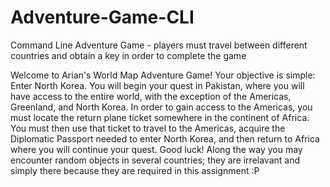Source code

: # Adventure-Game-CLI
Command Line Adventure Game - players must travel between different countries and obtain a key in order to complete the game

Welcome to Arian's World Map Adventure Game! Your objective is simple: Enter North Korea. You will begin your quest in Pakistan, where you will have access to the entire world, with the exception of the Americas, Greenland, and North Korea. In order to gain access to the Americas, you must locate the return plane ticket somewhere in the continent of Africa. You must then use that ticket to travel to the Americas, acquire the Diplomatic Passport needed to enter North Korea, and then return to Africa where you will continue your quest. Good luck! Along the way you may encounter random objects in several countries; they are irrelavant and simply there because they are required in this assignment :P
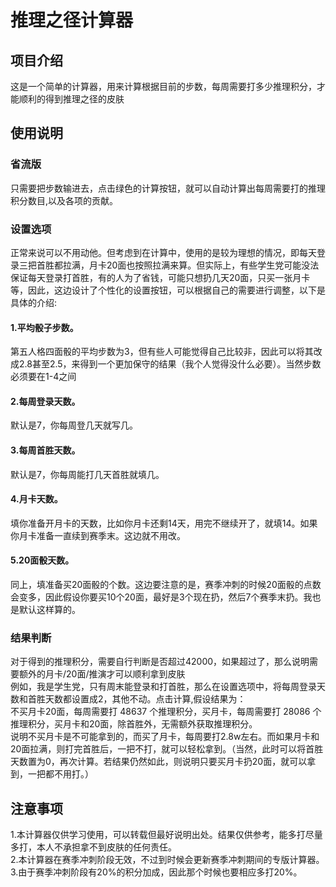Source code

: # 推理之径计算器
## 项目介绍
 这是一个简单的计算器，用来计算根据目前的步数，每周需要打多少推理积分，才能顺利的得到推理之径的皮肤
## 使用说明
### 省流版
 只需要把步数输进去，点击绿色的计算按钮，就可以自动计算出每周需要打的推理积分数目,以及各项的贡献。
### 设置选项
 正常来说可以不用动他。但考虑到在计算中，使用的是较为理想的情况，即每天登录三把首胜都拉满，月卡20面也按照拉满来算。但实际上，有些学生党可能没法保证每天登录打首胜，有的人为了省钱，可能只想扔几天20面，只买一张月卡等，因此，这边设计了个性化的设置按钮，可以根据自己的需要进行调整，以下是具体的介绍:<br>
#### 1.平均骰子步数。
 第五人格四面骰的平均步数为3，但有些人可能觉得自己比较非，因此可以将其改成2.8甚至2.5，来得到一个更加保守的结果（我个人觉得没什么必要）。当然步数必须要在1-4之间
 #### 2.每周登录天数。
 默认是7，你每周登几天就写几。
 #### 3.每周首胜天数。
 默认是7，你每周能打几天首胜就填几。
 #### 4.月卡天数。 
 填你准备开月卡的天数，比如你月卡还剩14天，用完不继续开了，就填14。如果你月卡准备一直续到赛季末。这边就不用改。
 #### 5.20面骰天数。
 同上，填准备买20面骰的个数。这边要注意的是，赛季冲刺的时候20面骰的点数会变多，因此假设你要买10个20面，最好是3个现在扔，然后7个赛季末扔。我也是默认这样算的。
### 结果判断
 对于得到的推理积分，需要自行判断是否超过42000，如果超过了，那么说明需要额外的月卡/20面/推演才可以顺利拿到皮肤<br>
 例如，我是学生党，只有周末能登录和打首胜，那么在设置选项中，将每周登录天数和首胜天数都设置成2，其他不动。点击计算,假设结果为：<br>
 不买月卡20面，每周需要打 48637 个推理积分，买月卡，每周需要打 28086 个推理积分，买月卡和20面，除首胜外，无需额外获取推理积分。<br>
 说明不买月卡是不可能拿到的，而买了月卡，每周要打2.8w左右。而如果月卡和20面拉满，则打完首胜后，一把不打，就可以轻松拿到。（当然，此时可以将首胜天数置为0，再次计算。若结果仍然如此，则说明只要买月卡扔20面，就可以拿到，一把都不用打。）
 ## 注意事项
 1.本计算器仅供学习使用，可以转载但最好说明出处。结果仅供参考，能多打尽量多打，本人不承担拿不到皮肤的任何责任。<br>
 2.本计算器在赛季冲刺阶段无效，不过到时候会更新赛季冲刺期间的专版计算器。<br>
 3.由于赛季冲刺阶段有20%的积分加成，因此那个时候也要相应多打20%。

+ + + + +

#### EXERCISE OBJECTIVE:
Your answer should be the lines above from the one containing "同上，填准备买20面骰的个数" through the one containing "不买月卡20面，每周需要打 48637 个推理积分，买月卡，每周需要打", copied exactly and with both ends kept.

#### RESULT BELOW:
 同上，填准备买20面骰的个数。这边要注意的是，赛季冲刺的时候20面骰的点数会变多，因此假设你要买10个20面，最好是3个现在扔，然后7个赛季末扔。我也是默认这样算的。
### 结果判断
 对于得到的推理积分，需要自行判断是否超过42000，如果超过了，那么说明需要额外的月卡/20面/推演才可以顺利拿到皮肤<br>
 例如，我是学生党，只有周末能登录和打首胜，那么在设置选项中，将每周登录天数和首胜天数都设置成2，其他不动。点击计算,假设结果为：<br>
 不买月卡20面，每周需要打 48637 个推理积分，买月卡，每周需要打 28086 个推理积分，买月卡和20面，除首胜外，无需额外获取推理积分。<br>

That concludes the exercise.